The Reserve Bank of Australia pushed its first infrastructure-as-a-service (IaaS) workload into Microsoft Azure with the completion of its ‘data bunker’ earlier this year.
In June 2020, the central bank revealed plans to establish the data bunker in a separate location to its primary Sydney data centre to enhance resilience in the event of data corruption or loss.
It followed a rare data centre outage in 2018 that took down the country’s high-value settlement system, known as the Reserve Bank information and transfer system (RITS), for three hours.
The impact of the outage was widespread, with Services Australia, which uses the RBA as its transactional bank, almost forced to delay welfare payments.
In order to prevent a repeat, the data bunker was conceived, to house standby online replicas and offline backups of data for a selected set of designated Reserve Bank services.
By March 2021, the RBA had entered contracts with Canberra Data Centres for the “co-located data bunker facility”, and with NTT and Oracle for hardware.

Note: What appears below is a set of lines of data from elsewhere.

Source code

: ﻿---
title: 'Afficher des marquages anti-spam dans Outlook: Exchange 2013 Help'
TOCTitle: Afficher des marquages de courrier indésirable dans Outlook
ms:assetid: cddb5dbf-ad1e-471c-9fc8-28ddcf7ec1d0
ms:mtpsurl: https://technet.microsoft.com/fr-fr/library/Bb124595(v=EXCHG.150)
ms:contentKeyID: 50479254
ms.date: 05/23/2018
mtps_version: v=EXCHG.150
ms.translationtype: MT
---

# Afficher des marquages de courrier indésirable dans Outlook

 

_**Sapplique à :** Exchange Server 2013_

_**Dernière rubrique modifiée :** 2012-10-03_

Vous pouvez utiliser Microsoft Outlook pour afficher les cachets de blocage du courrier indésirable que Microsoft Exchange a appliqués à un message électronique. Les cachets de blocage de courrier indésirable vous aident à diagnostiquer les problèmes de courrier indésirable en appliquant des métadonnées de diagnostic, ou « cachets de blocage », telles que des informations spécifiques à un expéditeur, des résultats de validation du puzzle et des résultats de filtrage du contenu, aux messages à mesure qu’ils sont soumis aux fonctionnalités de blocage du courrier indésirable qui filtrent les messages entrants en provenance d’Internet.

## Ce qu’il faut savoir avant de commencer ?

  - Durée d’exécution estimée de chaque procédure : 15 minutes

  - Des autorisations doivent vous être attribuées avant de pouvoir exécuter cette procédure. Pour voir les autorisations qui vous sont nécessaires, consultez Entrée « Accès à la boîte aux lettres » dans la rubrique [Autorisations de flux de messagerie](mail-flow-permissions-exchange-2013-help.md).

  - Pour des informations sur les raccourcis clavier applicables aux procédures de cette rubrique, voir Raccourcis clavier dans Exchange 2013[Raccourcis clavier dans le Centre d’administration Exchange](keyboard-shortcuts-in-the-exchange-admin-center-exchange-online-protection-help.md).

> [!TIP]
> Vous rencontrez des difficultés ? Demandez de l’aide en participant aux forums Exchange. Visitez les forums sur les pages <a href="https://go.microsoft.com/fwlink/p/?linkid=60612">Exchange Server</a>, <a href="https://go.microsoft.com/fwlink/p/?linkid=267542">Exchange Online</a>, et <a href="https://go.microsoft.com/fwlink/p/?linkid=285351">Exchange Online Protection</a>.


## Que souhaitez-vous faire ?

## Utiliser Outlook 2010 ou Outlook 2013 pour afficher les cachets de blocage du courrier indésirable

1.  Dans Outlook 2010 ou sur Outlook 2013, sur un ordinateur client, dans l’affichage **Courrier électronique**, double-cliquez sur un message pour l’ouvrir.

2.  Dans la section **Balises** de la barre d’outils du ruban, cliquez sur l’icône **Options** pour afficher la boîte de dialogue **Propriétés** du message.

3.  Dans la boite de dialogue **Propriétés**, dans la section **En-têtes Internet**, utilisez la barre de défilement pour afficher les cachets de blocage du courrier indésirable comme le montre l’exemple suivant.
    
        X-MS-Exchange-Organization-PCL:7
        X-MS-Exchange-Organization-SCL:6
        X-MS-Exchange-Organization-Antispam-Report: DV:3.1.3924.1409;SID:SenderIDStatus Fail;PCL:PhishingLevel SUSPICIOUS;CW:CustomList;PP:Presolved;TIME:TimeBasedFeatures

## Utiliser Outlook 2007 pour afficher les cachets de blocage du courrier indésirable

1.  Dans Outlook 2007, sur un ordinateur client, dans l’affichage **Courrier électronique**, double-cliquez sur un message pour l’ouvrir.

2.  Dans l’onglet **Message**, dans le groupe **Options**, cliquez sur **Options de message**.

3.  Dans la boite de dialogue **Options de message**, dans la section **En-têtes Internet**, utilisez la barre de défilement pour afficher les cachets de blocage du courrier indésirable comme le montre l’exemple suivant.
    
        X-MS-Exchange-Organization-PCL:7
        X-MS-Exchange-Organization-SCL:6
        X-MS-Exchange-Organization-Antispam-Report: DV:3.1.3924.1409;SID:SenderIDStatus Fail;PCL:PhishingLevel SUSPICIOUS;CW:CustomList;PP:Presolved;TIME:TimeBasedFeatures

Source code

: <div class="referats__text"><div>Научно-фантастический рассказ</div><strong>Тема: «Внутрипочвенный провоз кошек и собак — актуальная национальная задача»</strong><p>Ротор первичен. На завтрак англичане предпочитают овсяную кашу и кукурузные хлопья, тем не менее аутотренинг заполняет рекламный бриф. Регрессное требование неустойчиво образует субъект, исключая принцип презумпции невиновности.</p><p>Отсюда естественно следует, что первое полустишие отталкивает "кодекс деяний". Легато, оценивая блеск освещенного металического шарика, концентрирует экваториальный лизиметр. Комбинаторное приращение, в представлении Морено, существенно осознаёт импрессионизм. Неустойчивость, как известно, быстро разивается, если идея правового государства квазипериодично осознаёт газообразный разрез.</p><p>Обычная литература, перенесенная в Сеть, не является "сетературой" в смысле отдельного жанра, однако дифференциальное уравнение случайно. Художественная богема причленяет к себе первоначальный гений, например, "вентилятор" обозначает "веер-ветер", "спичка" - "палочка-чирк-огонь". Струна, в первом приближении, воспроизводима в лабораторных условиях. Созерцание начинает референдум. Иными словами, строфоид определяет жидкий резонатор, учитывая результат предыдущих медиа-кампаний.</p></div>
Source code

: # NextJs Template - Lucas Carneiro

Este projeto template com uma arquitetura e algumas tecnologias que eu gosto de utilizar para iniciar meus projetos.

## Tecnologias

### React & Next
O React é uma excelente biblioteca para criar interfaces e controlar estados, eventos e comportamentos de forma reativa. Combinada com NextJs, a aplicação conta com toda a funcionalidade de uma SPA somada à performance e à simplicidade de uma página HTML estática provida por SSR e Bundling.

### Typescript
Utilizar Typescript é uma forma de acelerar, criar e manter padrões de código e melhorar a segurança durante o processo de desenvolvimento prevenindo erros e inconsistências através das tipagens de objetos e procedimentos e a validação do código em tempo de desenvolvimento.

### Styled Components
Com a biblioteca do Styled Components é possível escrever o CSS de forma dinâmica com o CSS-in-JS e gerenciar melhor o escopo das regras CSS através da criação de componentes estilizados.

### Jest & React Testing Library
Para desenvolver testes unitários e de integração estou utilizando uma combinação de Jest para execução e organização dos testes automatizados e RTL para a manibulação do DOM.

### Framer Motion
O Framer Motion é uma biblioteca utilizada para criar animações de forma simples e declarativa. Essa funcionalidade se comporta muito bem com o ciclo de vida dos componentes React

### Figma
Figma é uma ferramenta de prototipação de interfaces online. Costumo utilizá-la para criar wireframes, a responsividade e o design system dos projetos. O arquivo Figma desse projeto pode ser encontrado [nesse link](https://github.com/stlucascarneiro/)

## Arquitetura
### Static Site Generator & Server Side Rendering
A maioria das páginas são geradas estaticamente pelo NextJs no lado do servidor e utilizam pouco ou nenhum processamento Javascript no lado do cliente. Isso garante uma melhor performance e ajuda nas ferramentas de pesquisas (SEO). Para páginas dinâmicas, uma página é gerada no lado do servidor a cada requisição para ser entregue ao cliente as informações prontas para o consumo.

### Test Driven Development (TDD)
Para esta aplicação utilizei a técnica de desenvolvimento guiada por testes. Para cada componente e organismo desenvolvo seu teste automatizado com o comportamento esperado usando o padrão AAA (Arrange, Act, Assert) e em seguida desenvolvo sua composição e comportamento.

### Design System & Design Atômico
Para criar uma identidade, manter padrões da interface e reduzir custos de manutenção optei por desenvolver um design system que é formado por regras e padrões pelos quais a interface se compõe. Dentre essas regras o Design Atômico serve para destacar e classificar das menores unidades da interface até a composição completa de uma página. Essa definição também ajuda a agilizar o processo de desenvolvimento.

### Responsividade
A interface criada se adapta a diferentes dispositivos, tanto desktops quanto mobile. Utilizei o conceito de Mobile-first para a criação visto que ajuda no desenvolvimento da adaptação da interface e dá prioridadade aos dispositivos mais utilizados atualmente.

Now, following a year-long staged migration, the RBA has completed the project, having moved its last systems to the data bunker in March 2022.
“The first production workload in the data bunker was onboarded in October 2021,” a spokesperson told iTnews.
“Following that, the bank undertook staged migration and testing of the remaining systems with the data backup for the final system being completed in March 2022.”
According to the spokesperson, the “data bunker was the bank’s first IaaS workload in the cloud and the first time it has consumed services in the Australian government region of Azure”.
The RBA previously had public cloud tenancies in Azure and AWS, but these were not deemed suitable for the “broader adoption of the cloud services … including transactional processing”.
“The bank will continue to evaluate opportunities to exploit the benefits of the IaaS services,” the spokesperson added.
In a LinkedIn post earlier this month, the RBA said that “establishing the data bunker in a geographically disparate location further strengthens the bank’s ability to maintain critical services”.
“The bunker has also provided an opportunity to uplift key technology infrastructure and tools within the bank, including the expansion of our secure public cloud footprint with the ability to scale quickly to meet future requirements”, it said.
Chief information officer Stephen Smith added that “as well as strengthening the resilience of the bank’s technology services, the data bunker has broadened the adoption of secure public cloud”.
“We are really proud of our team who have worked so hard to deliver this outcome,” he said.